** Opening Excerpted data block **
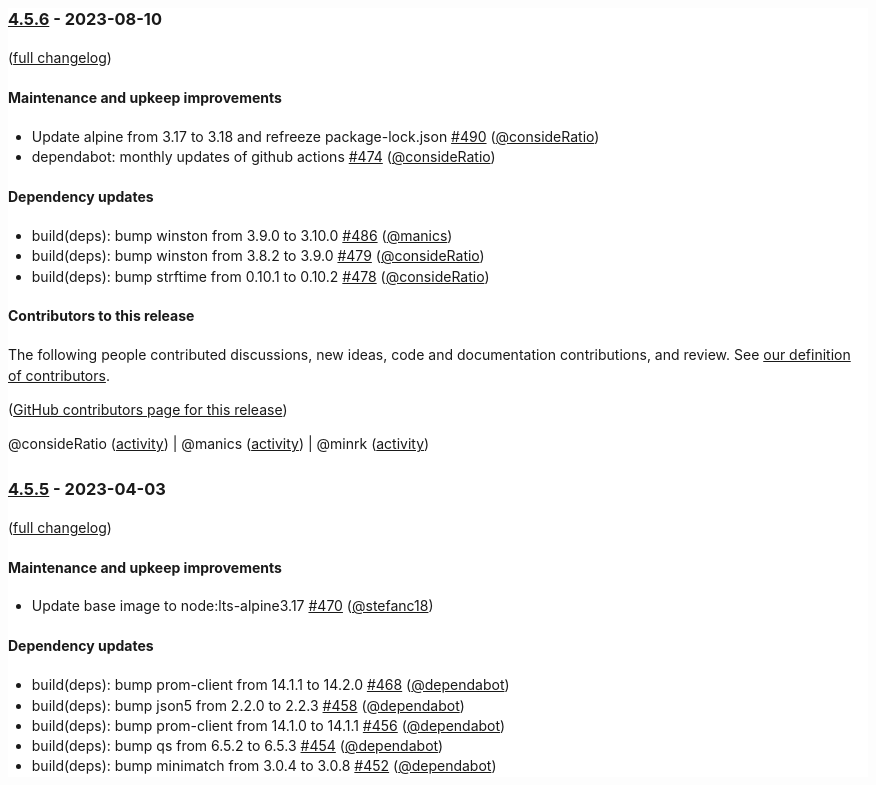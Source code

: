 ### [4.5.6] - 2023-08-10

([full changelog](https://github.com/jupyterhub/configurable-http-proxy/compare/4.5.5...4.5.6))

#### Maintenance and upkeep improvements

- Update alpine from 3.17 to 3.18 and refreeze package-lock.json [#490](https://github.com/jupyterhub/configurable-http-proxy/pull/490) ([@consideRatio](https://github.com/consideRatio))
- dependabot: monthly updates of github actions [#474](https://github.com/jupyterhub/configurable-http-proxy/pull/474) ([@consideRatio](https://github.com/consideRatio))

#### Dependency updates

- build(deps): bump winston from 3.9.0 to 3.10.0 [#486](https://github.com/jupyterhub/configurable-http-proxy/pull/486) ([@manics](https://github.com/manics))
- build(deps): bump winston from 3.8.2 to 3.9.0 [#479](https://github.com/jupyterhub/configurable-http-proxy/pull/479) ([@consideRatio](https://github.com/consideRatio))
- build(deps): bump strftime from 0.10.1 to 0.10.2 [#478](https://github.com/jupyterhub/configurable-http-proxy/pull/478) ([@consideRatio](https://github.com/consideRatio))

#### Contributors to this release

The following people contributed discussions, new ideas, code and documentation contributions, and review.
See [our definition of contributors](https://github-activity.readthedocs.io/en/latest/#how-does-this-tool-define-contributions-in-the-reports).

([GitHub contributors page for this release](https://github.com/jupyterhub/configurable-http-proxy/graphs/contributors?from=2023-04-03&to=2023-08-10&type=c))

@consideRatio ([activity](https://github.com/search?q=repo%3Ajupyterhub%2Fconfigurable-http-proxy+involves%3AconsideRatio+updated%3A2023-04-03..2023-08-10&type=Issues)) | @manics ([activity](https://github.com/search?q=repo%3Ajupyterhub%2Fconfigurable-http-proxy+involves%3Amanics+updated%3A2023-04-03..2023-08-10&type=Issues)) | @minrk ([activity](https://github.com/search?q=repo%3Ajupyterhub%2Fconfigurable-http-proxy+involves%3Aminrk+updated%3A2023-04-03..2023-08-10&type=Issues))

### [4.5.5] - 2023-04-03

([full changelog](https://github.com/jupyterhub/configurable-http-proxy/compare/4.5.4...4.5.5))

#### Maintenance and upkeep improvements

- Update base image to node:lts-alpine3.17 [#470](https://github.com/jupyterhub/configurable-http-proxy/pull/470) ([@stefanc18](https://github.com/stefanc18))

#### Dependency updates

- build(deps): bump prom-client from 14.1.1 to 14.2.0 [#468](https://github.com/jupyterhub/configurable-http-proxy/pull/468) ([@dependabot](https://github.com/dependabot))
- build(deps): bump json5 from 2.2.0 to 2.2.3 [#458](https://github.com/jupyterhub/configurable-http-proxy/pull/458) ([@dependabot](https://github.com/dependabot))
- build(deps): bump prom-client from 14.1.0 to 14.1.1 [#456](https://github.com/jupyterhub/configurable-http-proxy/pull/456) ([@dependabot](https://github.com/dependabot))
- build(deps): bump qs from 6.5.2 to 6.5.3 [#454](https://github.com/jupyterhub/configurable-http-proxy/pull/454) ([@dependabot](https://github.com/dependabot))
- build(deps): bump minimatch from 3.0.4 to 3.0.8 [#452](https://github.com/jupyterhub/configurable-http-proxy/pull/452) ([@dependabot](https://github.com/dependabot))


[unreleased]: https://github.com/jupyterhub/configurable-http-proxy/compare/5.0.0...HEAD
[5.0.0]: https://github.com/jupyterhub/configurable-http-proxy/compare/4.6.3...5.0.0
[4.6.3]: https://github.com/jupyterhub/configurable-http-proxy/compare/4.6.2...4.6.3
[4.6.2]: https://github.com/jupyterhub/configurable-http-proxy/compare/4.6.1...4.6.2
[4.6.1]: https://github.com/jupyterhub/configurable-http-proxy/compare/4.6.0...4.6.1
[4.6.0]: https://github.com/jupyterhub/configurable-http-proxy/compare/4.5.5...4.6.0
[4.5.6]: https://github.com/jupyterhub/configurable-http-proxy/compare/4.5.5...4.5.6
[4.5.5]: https://github.com/jupyterhub/configurable-http-proxy/compare/4.5.4...4.5.5
[4.5.4]: https://github.com/jupyterhub/configurable-http-proxy/compare/4.5.3...4.5.4
[4.5.3]: https://github.com/jupyterhub/configurable-http-proxy/compare/4.5.2...4.5.3
[4.5.2]: https://github.com/jupyterhub/configurable-http-proxy/compare/4.5.1...4.5.2
[4.5.1]: https://github.com/jupyterhub/configurable-http-proxy/compare/4.5.0...4.5.1
[4.5.0]: https://github.com/jupyterhub/configurable-http-proxy/compare/4.4.4...4.5.0
[4.4.4]: https://github.com/jupyterhub/configurable-http-proxy/compare/4.3.2...4.4.4
[4.3.2]: https://github.com/jupyterhub/configurable-http-proxy/compare/4.3.1...4.3.2
[4.3.1]: https://github.com/jupyterhub/configurable-http-proxy/compare/4.3.0...4.3.1
[4.3.0]: https://github.com/jupyterhub/configurable-http-proxy/compare/4.2.3...4.3.0
[4.2.3]: https://github.com/jupyterhub/configurable-http-proxy/compare/4.2.2...4.2.3
[4.2.2]: https://github.com/jupyterhub/configurable-http-proxy/compare/4.2.1...4.2.2
[4.2.1]: https://github.com/jupyterhub/configurable-http-proxy/compare/4.2.0...4.2.1
[4.2.0]: https://github.com/jupyterhub/configurable-http-proxy/compare/4.1.0...4.2.0
[4.1.0]: https://github.com/jupyterhub/configurable-http-proxy/compare/4.0.1...4.1.0
[4.0.0]: https://github.com/jupyterhub/configurable-http-proxy/compare/3.1.1...4.0.1
[3.1.1]: https://github.com/jupyterhub/configurable-http-proxy/compare/3.1.0...3.1.1
[3.1]: https://github.com/jupyterhub/configurable-http-proxy/compare/3.0.0...3.1.0
[3.0]: https://github.com/jupyterhub/configurable-http-proxy/compare/2.0.4...3.0.0
[2.0]: https://github.com/jupyterhub/configurable-http-proxy/compare/1.3.1...2.0.4
[1.3]: https://github.com/jupyterhub/configurable-http-proxy/compare/1.2.0...1.3.0
[1.2]: https://github.com/jupyterhub/configurable-http-proxy/compare/1.1.0...1.2.0
[1.1]: https://github.com/jupyterhub/configurable-http-proxy/compare/1.0.0...1.1.0
[1.0]: https://github.com/jupyterhub/configurable-http-proxy/compare/0.5.0...1.0.0
[0.5]: https://github.com/jupyterhub/configurable-http-proxy/compare/0.4.0...0.5.0
[0.4]: https://github.com/jupyterhub/configurable-http-proxy/compare/0.3.0...0.4.0
[0.3]: https://github.com/jupyterhub/configurable-http-proxy/compare/0.2.1...0.3.0
[0.2.1]: https://github.com/jupyterhub/configurable-http-proxy/compare/0.2.0...0.2.1
[0.2.0]: https://github.com/jupyterhub/configurable-http-proxy/compare/0.1.1...0.2.0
** Closing Excerpted data block **
• [What is required] Only the line with "([GitHub contributors page" and those preceding it, back to the first line of the entries, should be repeated exactly, without pictures.

• [The completed task]
Source code

: ### [4.5.6] - 2023-08-10

([full changelog](https://github.com/jupyterhub/configurable-http-proxy/compare/4.5.5...4.5.6))

#### Maintenance and upkeep improvements

- Update alpine from 3.17 to 3.18 and refreeze package-lock.json [#490](https://github.com/jupyterhub/configurable-http-proxy/pull/490) ([@consideRatio](https://github.com/consideRatio))
- dependabot: monthly updates of github actions [#474](https://github.com/jupyterhub/configurable-http-proxy/pull/474) ([@consideRatio](https://github.com/consideRatio))

#### Dependency updates

- build(deps): bump winston from 3.9.0 to 3.10.0 [#486](https://github.com/jupyterhub/configurable-http-proxy/pull/486) ([@manics](https://github.com/manics))
- build(deps): bump winston from 3.8.2 to 3.9.0 [#479](https://github.com/jupyterhub/configurable-http-proxy/pull/479) ([@consideRatio](https://github.com/consideRatio))
- build(deps): bump strftime from 0.10.1 to 0.10.2 [#478](https://github.com/jupyterhub/configurable-http-proxy/pull/478) ([@consideRatio](https://github.com/consideRatio))

#### Contributors to this release

The following people contributed discussions, new ideas, code and documentation contributions, and review.
See [our definition of contributors](https://github-activity.readthedocs.io/en/latest/#how-does-this-tool-define-contributions-in-the-reports).

([GitHub contributors page for this release](https://github.com/jupyterhub/configurable-http-proxy/graphs/contributors?from=2023-04-03&to=2023-08-10&type=c))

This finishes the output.